• _Required action_: Among the lines below, copy exactly those from the one with "Данное мобильное приложение" through the one with "участнику зачтется посещение.", counting both ends.

################

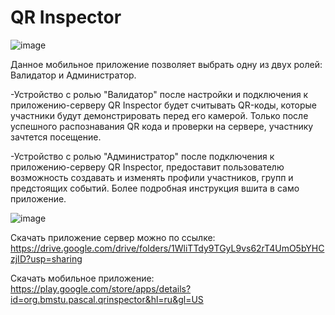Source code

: # QR Inspector

![image](https://user-images.githubusercontent.com/57148020/119030323-65e8b980-b9b2-11eb-8fc6-50054e18d08d.png)

Данное мобильное приложение позволяет выбрать одну из двух ролей: Валидатор и Администратор.

-Устройство с ролью "Валидатор" после настройки и подключения к приложению-серверу QR Inspector будет считывать QR-коды, которые участники будут демонстрировать перед его камерой. Только после успешного распознавания QR кода и проверки на сервере, участнику зачтется посещение.

-Устройство с ролью "Администратор" после подключения к приложению-серверу QR Inspector, предоставит пользователю возможность создавать и изменять профили участников, групп и предстоящих событий.
Более подробная инструкция вшита в само приложение.

![image](https://user-images.githubusercontent.com/57148020/119030430-8b75c300-b9b2-11eb-85d6-35c5b06774fb.png)

Скачать приложение сервер можно по ссылке:
https://drive.google.com/drive/folders/1WliTTdy9TGyL9vs62rT4UmO5bYHCzjID?usp=sharing

Скачать мобильное приложение:
https://play.google.com/store/apps/details?id=org.bmstu.pascal.qrinspector&hl=ru&gl=US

################

• _Exercise answer_:
Данное мобильное приложение позволяет выбрать одну из двух ролей: Валидатор и Администратор.

-Устройство с ролью "Валидатор" после настройки и подключения к приложению-серверу QR Inspector будет считывать QR-коды, которые участники будут демонстрировать перед его камерой. Только после успешного распознавания QR кода и проверки на сервере, участнику зачтется посещение.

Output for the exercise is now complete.